Cultural Identity tied to Ecology and Location-Iceland and West Virginia

  A blog on a topic of student’s choosing 

In our final class discussion, we touched on Iceland and their cultural identity. Professor Redick’s discussion of the Icelandic cultural ties to whaling reminds me of my geography classes’ discussion of West Virginian culture. The geography discussion revolved around the coal related identity that persists despite the fact that today coal is only a small percentage of their economy. 

 

My West Virginian boyfriend has spent quite a bit of time discussing their culture with me. Like Iceland, their local ecology history impacts their modern habits. Their ecological resource history has formed a shared and cultural identity. Even the politics of the state still revolve around coal. 

 

A drive through the state shows the ecological exploitation of mountain top removal, strip mining, and coal processing facilities. The land and coal was exploited because it was viewed as a resource for humans rather than as part of an interconnected flow of human and extra-human. In many of their early cemetery you see European languages that reveal the massive influx of migrants. Many of the coal miners were these new to the area individuals who knew no ecological history.
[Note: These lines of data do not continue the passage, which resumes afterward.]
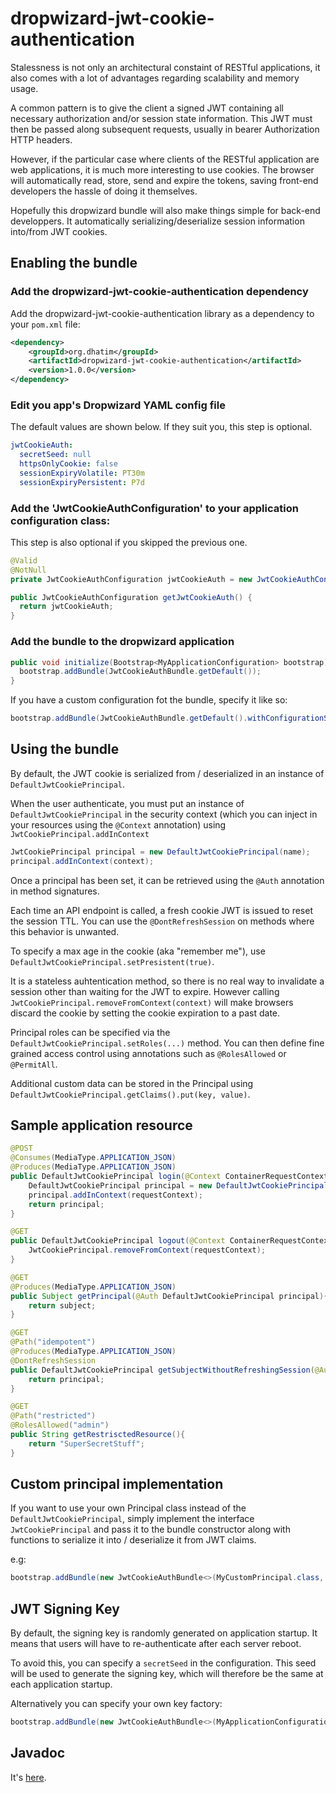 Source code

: # dropwizard-jwt-cookie-authentication

Stalessness is not only an architectural constaint of RESTful applications, it also comes with a lot of advantages regarding scalability and memory usage.

A common pattern is to give the client a signed JWT containing all necessary authorization and/or session state information. This JWT must then be passed along subsequent requests, usually in bearer Authorization HTTP headers.

However, if the particular case where clients of the RESTful application are web applications, it is much more interesting to use cookies. The browser will automatically read, store, send and expire the tokens, saving front-end developers the hassle of doing it themselves.

Hopefully this dropwizard bundle will also make things simple for back-end developpers. It automatically serializing/deserialize session information into/from JWT cookies.

## Enabling the bundle

### Add the dropwizard-jwt-cookie-authentication dependency

Add the dropwizard-jwt-cookie-authentication library as a dependency to your `pom.xml` file:

```xml
<dependency>
    <groupId>org.dhatim</groupId>
    <artifactId>dropwizard-jwt-cookie-authentication</artifactId>
    <version>1.0.0</version>
</dependency>
  ```

### Edit you app's Dropwizard YAML config file

The default values are shown below. If they suit you, this step is optional.

```yml
jwtCookieAuth:
  secretSeed: null
  httpsOnlyCookie: false
  sessionExpiryVolatile: PT30m
  sessionExpiryPersistent: P7d
```

### Add the 'JwtCookieAuthConfiguration' to your application configuration class:

This step is also optional if you skipped the previous one.

```java
@Valid
@NotNull
private JwtCookieAuthConfiguration jwtCookieAuth = new JwtCookieAuthConfiguration();

public JwtCookieAuthConfiguration getJwtCookieAuth() {
  return jwtCookieAuth;
}
```

### Add the bundle to the dropwizard application

```java
public void initialize(Bootstrap<MyApplicationConfiguration> bootstrap) {
  bootstrap.addBundle(JwtCookieAuthBundle.getDefault());
}
```

If you have a custom configuration fot the bundle, specify it like so:
```java
bootstrap.addBundle(JwtCookieAuthBundle.getDefault().withConfigurationSupplier(MyAppConfiguration::getJwtCookieAuth));
```

## Using the bundle

By default, the JWT cookie is serialized from / deserialized in an instance of `DefaultJwtCookiePrincipal`.

When the user authenticate, you must put an instance of `DefaultJwtCookiePrincipal` in the security context (which you can inject in your resources using the `@Context` annotation) using `JwtCookiePrincipal.addInContext`
```java
JwtCookiePrincipal principal = new DefaultJwtCookiePrincipal(name);
principal.addInContext(context);
```

Once a principal has been set, it can be retrieved using the `@Auth` annotation in method signatures.

Each time an API endpoint is called, a fresh cookie JWT is issued to reset the session TTL. You can use the `@DontRefreshSession` on methods where this behavior is unwanted.

To specify a max age in the cookie (aka "remember me"), use `DefaultJwtCookiePrincipal.setPresistent(true)`.

It is a stateless auhtentication method, so there is no real way to invalidate a session other than waiting for the JWT to expire. However calling `JwtCookiePrincipal.removeFromContext(context)` will make browsers discard the cookie by setting the cookie expiration to a past date.

Principal roles can be specified via the `DefaultJwtCookiePrincipal.setRoles(...)` method. You can then define fine grained access control using annotations such as `@RolesAllowed` or `@PermitAll`.

Additional custom data can be stored in the Principal using `DefaultJwtCookiePrincipal.getClaims().put(key, value)`.

## Sample application resource
```java
@POST
@Consumes(MediaType.APPLICATION_JSON)
@Produces(MediaType.APPLICATION_JSON)
public DefaultJwtCookiePrincipal login(@Context ContainerRequestContext requestContext, String name){
    DefaultJwtCookiePrincipal principal = new DefaultJwtCookiePrincipal(name);
    principal.addInContext(requestContext);
    return principal;
}

@GET
public DefaultJwtCookiePrincipal logout(@Context ContainerRequestContext requestContext){
    JwtCookiePrincipal.removeFromContext(requestContext);
}

@GET
@Produces(MediaType.APPLICATION_JSON)
public Subject getPrincipal(@Auth DefaultJwtCookiePrincipal principal){
    return subject;
}

@GET
@Path("idempotent")
@Produces(MediaType.APPLICATION_JSON)
@DontRefreshSession
public DefaultJwtCookiePrincipal getSubjectWithoutRefreshingSession(@Auth DefaultJwtCookiePrincipal principal){
    return principal;
}

@GET
@Path("restricted")
@RolesAllowed("admin")
public String getRestrisctedResource(){
    return "SuperSecretStuff";
}
```

## Custom principal implementation

If you want to use your own Principal class instead of the `DefaultJwtCookiePrincipal`, simply implement the interface `JwtCookiePrincipal` and pass it to the bundle constructor along with functions to serialize it into / deserialize it from JWT claims.

e.g:

```java
bootstrap.addBundle(new JwtCookieAuthBundle<>(MyCustomPrincipal.class, MyCustomPrincipal::toClaims, MyCustomPrincipal::new));
```

## JWT Signing Key

By default, the signing key is randomly generated on application startup. It means that users will have to re-authenticate after each server reboot.

To avoid this, you can specify a `secretSeed` in the configuration. This seed will be used to generate the signing key, which will therefore be the same at each application startup.

Alternatively you can specify your own key factory:
```java
bootstrap.addBundle(new JwtCookieAuthBundle<>(MyApplicationConfiguration::getJwtCookieAuth).setKeyFactory((configuration, environment) -> {/*return your own key*/}));
```

## Javadoc

It's [here](http://dhatim.github.io/dropwizard-jwt-cookie-authentication).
They did not know that their actions would be detrimental to the extra-humans around them. They also failed to realize that the harm to habitus was also harm to themselves and their posterity. Black lung, mining accident deaths, landslides, polluted air , polluted water, and others are lasting consequences of extensive industrial mining in West Virginia. Ecological history and knowledge may have prevented some of these complications, know their damage becomes their culture.